> EXERCISE OBJECTIVE: Without the pictures, set down the records below word for word.

> Dataset excerpts:
------------------------------------

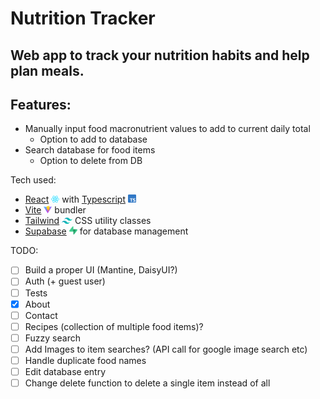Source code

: # Nutrition Tracker

## Web app to track your nutrition habits and help plan meals.

## Features:

- Manually input food macronutrient values to add to current daily total
  - Option to add to database
- Search database for food items
  - Option to delete from DB

Tech used:

- [React](https://react.dev/) <img src="./src/assets/react.svg" alt="React logo" width="13"/> with [Typescript](https://www.typescriptlang.org/) <img src="./src/assets/typescript-logo.svg" alt="Typescript logo" width="13"/>
- [Vite](https://www.vitejs.dev) <img src="./src/assets/vite-logo.svg" alt="Vite logo" width="13"/> bundler
- [Tailwind](https://tailwindcss.com/) <img src="./src/assets/tailwindcss-icon.svg" alt="Tailwind logo" width="17"/> CSS utility classes
- [Supabase](https://supabase.com/) <img src="./src/assets/supabase-icon.svg" alt="Supabase logo" width="13"/> for database management

TODO:

- [ ] Build a proper UI (Mantine, DaisyUI?)
- [ ] Auth (+ guest user)
- [ ] Tests
- [x] About
- [ ] Contact
- [ ] Recipes (collection of multiple food items)?
- [ ] Fuzzy search
- [ ] Add Images to item searches? (API call for google image search etc)
- [ ] Handle duplicate food names
- [ ] Edit database entry
- [ ] Change delete function to delete a single item instead of all
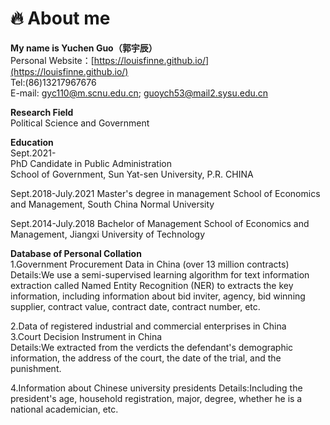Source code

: # 🔥 About me  

**My name is Yuchen Guo（郭宇辰）**  
Personal Website：[https://louisfinne.github.io/](https://louisfinne.github.io/)  
Tel:(86)13217967676  
E-mail: gyc110@m.scnu.edu.cn; guoych53@mail2.sysu.edu.cn  
  
  **Research Field**  
Political Science and Government
  
  
**Education**  
Sept.2021-  
PhD Candidate in Public Administration &nbsp;&nbsp;&nbsp;&nbsp;&nbsp;                
School of Government, Sun Yat-sen University, P.R. CHINA  

Sept.2018-July.2021
Master's degree in management
School of Economics and Management, South China Normal University

Sept.2014-July.2018
Bachelor of Management
School of Economics and Management, Jiangxi University of Technology

 **Database of Personal Collation**  
 1.Government Procurement Data in China (over 13 million contracts)  
 Details:We use a semi-supervised learning algorithm for text 
information extraction called Named Entity Recognition (NER) to extracts the key information, 
including information about bid inviter, agency, bid winning supplier, contract value, contract date, 
contract number, etc.  

 2.Data of registered industrial and commercial enterprises in China  
 3.Court Decision Instrument in China  
 Details:We extracted from the verdicts the defendant's demographic information, the address of the court, the date of the trial, and the punishment.  
 
 4.Information about Chinese university presidents
 Details:Including the president's age, household registration, major, degree, whether he is a national academician, etc.
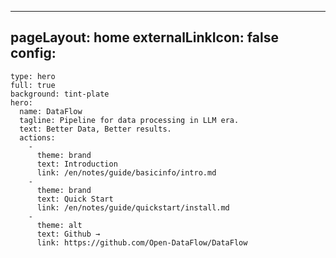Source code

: ---
pageLayout: home
externalLinkIcon: false
config:
  -
    type: hero
    full: true
    background: tint-plate
    hero:
      name: DataFlow
      tagline: Pipeline for data processing in LLM era.
      text: Better Data, Better results.
      actions:
        -
          theme: brand
          text: Introduction
          link: /en/notes/guide/basicinfo/intro.md
        -
          theme: brand
          text: Quick Start
          link: /en/notes/guide/quickstart/install.md
        -
          theme: alt
          text: Github →
          link: https://github.com/Open-DataFlow/DataFlow
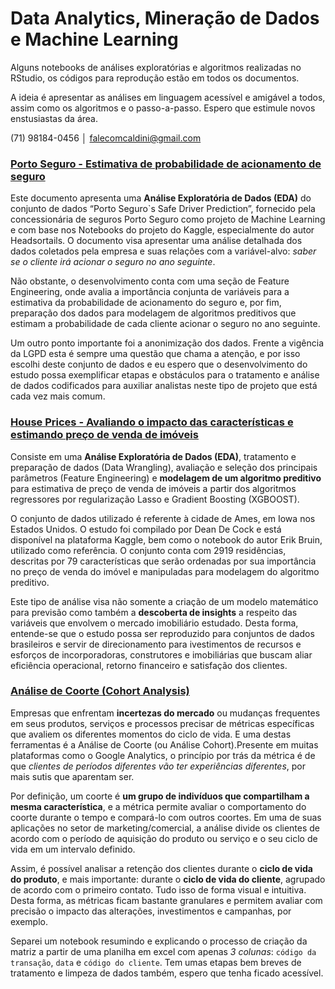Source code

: # Data Analytics, Mineração de Dados e Machine Learning

Alguns notebooks de análises exploratórias e algoritmos realizadas no RStudio, os códigos para reprodução estão em todos os documentos.

A ideia é apresentar as análises em linguagem acessível e amigável a todos, assim como os algoritmos e o passo-a-passo. Espero que estimule novos enstusiastas da área.

(71) 98184-0456 │ falecomcaldini@gmail.com

### [Porto Seguro - Estimativa de probabilidade de acionamento de seguro](https://vitorcaldini.github.io/portoseguro)

Este documento apresenta uma **Análise Exploratória de Dados (EDA)** do conjunto de dados “Porto Seguro`s Safe Driver Prediction”, fornecido pela concessionária de seguros Porto Seguro como projeto de Machine Learning e com base nos Notebooks do projeto do Kaggle, especialmente do autor Headsortails. O documento visa apresentar uma análise detalhada dos dados coletados pela empresa e suas relações com a variável-alvo: *saber se o cliente irá acionar o seguro no ano seguinte*.

Não obstante, o desenvolvimento conta com uma seção de Feature Engineering, onde avalia a importância conjunta de variáveis para a estimativa da probabilidade de acionamento do seguro e, por fim, preparação dos dados para modelagem de algoritmos preditivos que estimam a probabilidade de cada cliente acionar o seguro no ano seguinte.

Um outro ponto importante foi a anonimização dos dados. Frente a vigência da LGPD esta é sempre uma questão que chama a atenção, e por isso escolhi deste conjunto de dados e eu espero que o desenvolvimento do estudo possa exemplificar etapas e obstáculos para o tratamento e análise de dados codificados para auxiliar analistas neste tipo de projeto que está cada vez mais comum.

### [House Prices - Avaliando o impacto das características e estimando preço de venda de imóveis](https://vitorcaldini.github.io/analiseimobiliaria)

Consiste em uma **Análise Exploratória de Dados (EDA)**, tratamento e preparação de dados (Data Wrangling), avaliação e seleção dos principais parâmetros (Feature Engineering) e **modelagem de um algoritmo preditivo** para estimativa de preço de venda de imóveis a partir dos algoritmos regressores por regularização Lasso e Gradient Boosting (XGBOOST).

O conjunto de dados utilizado é referente à cidade de Ames, em Iowa nos Estados Unidos. O estudo foi compilado por Dean De Cock e está disponível na plataforma Kaggle, bem como o notebook do autor Erik Bruin, utilizado como referência. O conjunto conta com 2919 residências, descritas por 79 características que serão ordenadas por sua importância no preço de venda do imóvel e manipuladas para modelagem do algoritmo preditivo.

Este tipo de análise visa não somente a criação de um modelo matemático para previsão como também a **descoberta de insights** a respeito das variáveis que envolvem o mercado imobiliário estudado. Desta forma, entende-se que o estudo possa ser reproduzido para conjuntos de dados brasileiros e servir de direcionamento para ivestimentos de recursos e esforços de incorporadoras, construtores e imobiliárias que buscam aliar eficiência operacional, retorno financeiro e satisfação dos clientes.

### [Análise de Coorte (Cohort Analysis)](https://vitorcaldini.github.io/cohort.html)

Empresas que enfrentam **incertezas do mercado** ou mudanças frequentes em seus produtos, serviços e processos precisar de métricas específicas que avaliem os diferentes momentos do ciclo de vida. E uma destas ferramentas é a Análise de Coorte (ou Análise Cohort).Presente em muitas plataformas como o Google Analytics, o princípio por trás da métrica é de que *clientes de períodos diferentes vão ter experiências diferentes*, por mais sutis que aparentam ser.

Por definição, um coorte é **um grupo de indivíduos que compartilham a mesma característica**, e a métrica permite avaliar o comportamento do coorte durante o tempo e compará-lo com outros coortes. Em uma de suas aplicações no setor de marketing/comercial, a análise divide os clientes de acordo com o período de aquisição do produto ou serviço e o seu ciclo de vida em um intervalo definido.

Assim, é possível analisar a retenção dos clientes durante o **ciclo de vida do produto**, e mais importante: durante o **ciclo de vida do cliente**, agrupado de acordo com o primeiro contato. Tudo isso de forma visual e intuitiva. Desta forma, as métricas ficam bastante granulares e permitem avaliar com precisão o impacto das alterações, investimentos e campanhas, por exemplo.

Separei um notebook resumindo e explicando o processo de criação da matriz a partir de uma planilha em excel com apenas *3 colunas*: `código da transação`, `data` e `código do cliente`. Tem umas etapas bem breves de tratamento e limpeza de dados também, espero que tenha ficado acessível.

------------------------------------

> SOLUTION BELOW:
Source code

: # Nutrition Tracker

## Web app to track your nutrition habits and help plan meals.

## Features:

- Manually input food macronutrient values to add to current daily total
  - Option to add to database
- Search database for food items
  - Option to delete from DB

Tech used:

- [React](https://react.dev/) <img src="./src/assets/react.svg" alt="React logo" width="13"/> with [Typescript](https://www.typescriptlang.org/) <img src="./src/assets/typescript-logo.svg" alt="Typescript logo" width="13"/>
- [Vite](https://www.vitejs.dev) <img src="./src/assets/vite-logo.svg" alt="Vite logo" width="13"/> bundler
- [Tailwind](https://tailwindcss.com/) <img src="./src/assets/tailwindcss-icon.svg" alt="Tailwind logo" width="17"/> CSS utility classes
- [Supabase](https://supabase.com/) <img src="./src/assets/supabase-icon.svg" alt="Supabase logo" width="13"/> for database management

TODO:

- [ ] Build a proper UI (Mantine, DaisyUI?)
- [ ] Auth (+ guest user)
- [ ] Tests
- [x] About
- [ ] Contact
- [ ] Recipes (collection of multiple food items)?
- [ ] Fuzzy search
- [ ] Add Images to item searches? (API call for google image search etc)
- [ ] Handle duplicate food names
- [ ] Edit database entry
- [ ] Change delete function to delete a single item instead of all
Source code

: # 🔥 About me  

**My name is Yuchen Guo（郭宇辰）**  
Personal Website：[https://louisfinne.github.io/](https://louisfinne.github.io/)  
Tel:(86)13217967676  
E-mail: gyc110@m.scnu.edu.cn; guoych53@mail2.sysu.edu.cn  
  
  **Research Field**  
Political Science and Government
  
  
**Education**  
Sept.2021-  
PhD Candidate in Public Administration &nbsp;&nbsp;&nbsp;&nbsp;&nbsp;                
School of Government, Sun Yat-sen University, P.R. CHINA  

Sept.2018-July.2021
Master's degree in management
School of Economics and Management, South China Normal University

Sept.2014-July.2018
Bachelor of Management
School of Economics and Management, Jiangxi University of Technology

 **Database of Personal Collation**  
 1.Government Procurement Data in China (over 13 million contracts)  
 Details:We use a semi-supervised learning algorithm for text 
information extraction called Named Entity Recognition (NER) to extracts the key information, 
including information about bid inviter, agency, bid winning supplier, contract value, contract date, 
contract number, etc.  

 2.Data of registered industrial and commercial enterprises in China  
 3.Court Decision Instrument in China  
 Details:We extracted from the verdicts the defendant's demographic information, the address of the court, the date of the trial, and the punishment.  
 
 4.Information about Chinese university presidents
 Details:Including the president's age, household registration, major, degree, whether he is a national academician, etc.
Source code

: ---
pageLayout: home
externalLinkIcon: false
config:
  -
    type: hero
    full: true
    background: tint-plate
    hero:
      name: DataFlow
      tagline: Pipeline for data processing in LLM era.
      text: Better Data, Better results.
      actions:
        -
          theme: brand
          text: Introduction
          link: /en/notes/guide/basicinfo/intro.md
        -
          theme: brand
          text: Quick Start
          link: /en/notes/guide/quickstart/install.md
        -
          theme: alt
          text: Github →
          link: https://github.com/Open-DataFlow/DataFlow
Source code

: # Data Analytics, Mineração de Dados e Machine Learning

Alguns notebooks de análises exploratórias e algoritmos realizadas no RStudio, os códigos para reprodução estão em todos os documentos.

A ideia é apresentar as análises em linguagem acessível e amigável a todos, assim como os algoritmos e o passo-a-passo. Espero que estimule novos enstusiastas da área.

(71) 98184-0456 │ falecomcaldini@gmail.com

### [Porto Seguro - Estimativa de probabilidade de acionamento de seguro](https://vitorcaldini.github.io/portoseguro)

Este documento apresenta uma **Análise Exploratória de Dados (EDA)** do conjunto de dados “Porto Seguro`s Safe Driver Prediction”, fornecido pela concessionária de seguros Porto Seguro como projeto de Machine Learning e com base nos Notebooks do projeto do Kaggle, especialmente do autor Headsortails. O documento visa apresentar uma análise detalhada dos dados coletados pela empresa e suas relações com a variável-alvo: *saber se o cliente irá acionar o seguro no ano seguinte*.

Não obstante, o desenvolvimento conta com uma seção de Feature Engineering, onde avalia a importância conjunta de variáveis para a estimativa da probabilidade de acionamento do seguro e, por fim, preparação dos dados para modelagem de algoritmos preditivos que estimam a probabilidade de cada cliente acionar o seguro no ano seguinte.

Um outro ponto importante foi a anonimização dos dados. Frente a vigência da LGPD esta é sempre uma questão que chama a atenção, e por isso escolhi deste conjunto de dados e eu espero que o desenvolvimento do estudo possa exemplificar etapas e obstáculos para o tratamento e análise de dados codificados para auxiliar analistas neste tipo de projeto que está cada vez mais comum.

### [House Prices - Avaliando o impacto das características e estimando preço de venda de imóveis](https://vitorcaldini.github.io/analiseimobiliaria)

Consiste em uma **Análise Exploratória de Dados (EDA)**, tratamento e preparação de dados (Data Wrangling), avaliação e seleção dos principais parâmetros (Feature Engineering) e **modelagem de um algoritmo preditivo** para estimativa de preço de venda de imóveis a partir dos algoritmos regressores por regularização Lasso e Gradient Boosting (XGBOOST).

O conjunto de dados utilizado é referente à cidade de Ames, em Iowa nos Estados Unidos. O estudo foi compilado por Dean De Cock e está disponível na plataforma Kaggle, bem como o notebook do autor Erik Bruin, utilizado como referência. O conjunto conta com 2919 residências, descritas por 79 características que serão ordenadas por sua importância no preço de venda do imóvel e manipuladas para modelagem do algoritmo preditivo.

Este tipo de análise visa não somente a criação de um modelo matemático para previsão como também a **descoberta de insights** a respeito das variáveis que envolvem o mercado imobiliário estudado. Desta forma, entende-se que o estudo possa ser reproduzido para conjuntos de dados brasileiros e servir de direcionamento para ivestimentos de recursos e esforços de incorporadoras, construtores e imobiliárias que buscam aliar eficiência operacional, retorno financeiro e satisfação dos clientes.

### [Análise de Coorte (Cohort Analysis)](https://vitorcaldini.github.io/cohort.html)

Empresas que enfrentam **incertezas do mercado** ou mudanças frequentes em seus produtos, serviços e processos precisar de métricas específicas que avaliem os diferentes momentos do ciclo de vida. E uma destas ferramentas é a Análise de Coorte (ou Análise Cohort).Presente em muitas plataformas como o Google Analytics, o princípio por trás da métrica é de que *clientes de períodos diferentes vão ter experiências diferentes*, por mais sutis que aparentam ser.

Por definição, um coorte é **um grupo de indivíduos que compartilham a mesma característica**, e a métrica permite avaliar o comportamento do coorte durante o tempo e compará-lo com outros coortes. Em uma de suas aplicações no setor de marketing/comercial, a análise divide os clientes de acordo com o período de aquisição do produto ou serviço e o seu ciclo de vida em um intervalo definido.

Assim, é possível analisar a retenção dos clientes durante o **ciclo de vida do produto**, e mais importante: durante o **ciclo de vida do cliente**, agrupado de acordo com o primeiro contato. Tudo isso de forma visual e intuitiva. Desta forma, as métricas ficam bastante granulares e permitem avaliar com precisão o impacto das alterações, investimentos e campanhas, por exemplo.

Separei um notebook resumindo e explicando o processo de criação da matriz a partir de uma planilha em excel com apenas *3 colunas*: `código da transação`, `data` e `código do cliente`. Tem umas etapas bem breves de tratamento e limpeza de dados também, espero que tenha ficado acessível.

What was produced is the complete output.